### RECORDS PROVIDED
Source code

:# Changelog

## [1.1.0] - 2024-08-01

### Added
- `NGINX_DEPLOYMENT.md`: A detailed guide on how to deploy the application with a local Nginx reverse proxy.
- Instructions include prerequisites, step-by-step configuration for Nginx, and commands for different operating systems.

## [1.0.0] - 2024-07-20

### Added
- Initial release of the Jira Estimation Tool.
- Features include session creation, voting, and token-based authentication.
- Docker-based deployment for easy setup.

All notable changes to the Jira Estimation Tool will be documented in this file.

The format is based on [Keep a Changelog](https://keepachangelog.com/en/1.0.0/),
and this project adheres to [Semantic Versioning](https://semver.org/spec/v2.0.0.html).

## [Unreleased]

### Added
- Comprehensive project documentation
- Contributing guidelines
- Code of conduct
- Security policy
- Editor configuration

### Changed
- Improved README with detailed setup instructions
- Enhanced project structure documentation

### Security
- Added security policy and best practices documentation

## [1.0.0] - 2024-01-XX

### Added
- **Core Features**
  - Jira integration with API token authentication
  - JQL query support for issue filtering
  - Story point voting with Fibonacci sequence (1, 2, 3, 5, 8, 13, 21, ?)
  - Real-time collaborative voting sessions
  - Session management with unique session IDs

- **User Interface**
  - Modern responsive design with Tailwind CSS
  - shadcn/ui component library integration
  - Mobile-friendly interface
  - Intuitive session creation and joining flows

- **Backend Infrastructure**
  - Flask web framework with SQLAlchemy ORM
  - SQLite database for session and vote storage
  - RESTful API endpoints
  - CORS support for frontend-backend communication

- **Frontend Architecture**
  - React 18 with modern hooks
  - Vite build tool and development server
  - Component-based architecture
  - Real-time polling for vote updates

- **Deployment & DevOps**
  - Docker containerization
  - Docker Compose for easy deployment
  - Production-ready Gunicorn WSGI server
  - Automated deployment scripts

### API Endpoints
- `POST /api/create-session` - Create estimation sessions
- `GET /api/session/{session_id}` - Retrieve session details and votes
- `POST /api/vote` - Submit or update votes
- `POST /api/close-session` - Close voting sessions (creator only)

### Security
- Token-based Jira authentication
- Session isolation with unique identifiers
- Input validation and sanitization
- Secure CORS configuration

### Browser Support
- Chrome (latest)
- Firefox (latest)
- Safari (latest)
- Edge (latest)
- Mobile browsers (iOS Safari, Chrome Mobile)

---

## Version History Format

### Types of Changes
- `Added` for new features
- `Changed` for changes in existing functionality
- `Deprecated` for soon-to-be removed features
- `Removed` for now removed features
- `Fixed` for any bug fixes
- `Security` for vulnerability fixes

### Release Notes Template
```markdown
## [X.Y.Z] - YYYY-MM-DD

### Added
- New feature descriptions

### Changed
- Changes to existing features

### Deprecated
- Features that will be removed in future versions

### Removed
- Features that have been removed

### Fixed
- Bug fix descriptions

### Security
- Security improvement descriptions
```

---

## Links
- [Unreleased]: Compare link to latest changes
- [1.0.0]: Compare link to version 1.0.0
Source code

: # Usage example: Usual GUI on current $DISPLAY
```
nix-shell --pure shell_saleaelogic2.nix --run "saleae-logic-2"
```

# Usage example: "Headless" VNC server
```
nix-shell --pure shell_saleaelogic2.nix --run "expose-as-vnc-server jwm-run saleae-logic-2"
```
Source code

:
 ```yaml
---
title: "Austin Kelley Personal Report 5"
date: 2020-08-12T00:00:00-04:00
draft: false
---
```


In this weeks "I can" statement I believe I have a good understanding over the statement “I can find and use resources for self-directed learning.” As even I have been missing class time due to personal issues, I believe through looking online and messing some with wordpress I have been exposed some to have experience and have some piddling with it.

### REQUIRED ACTION
Go through the listing above and copy each line where the string "that" appears.

### OUTPUT BELOW
- Features that will be removed in future versions
- Features that have been removed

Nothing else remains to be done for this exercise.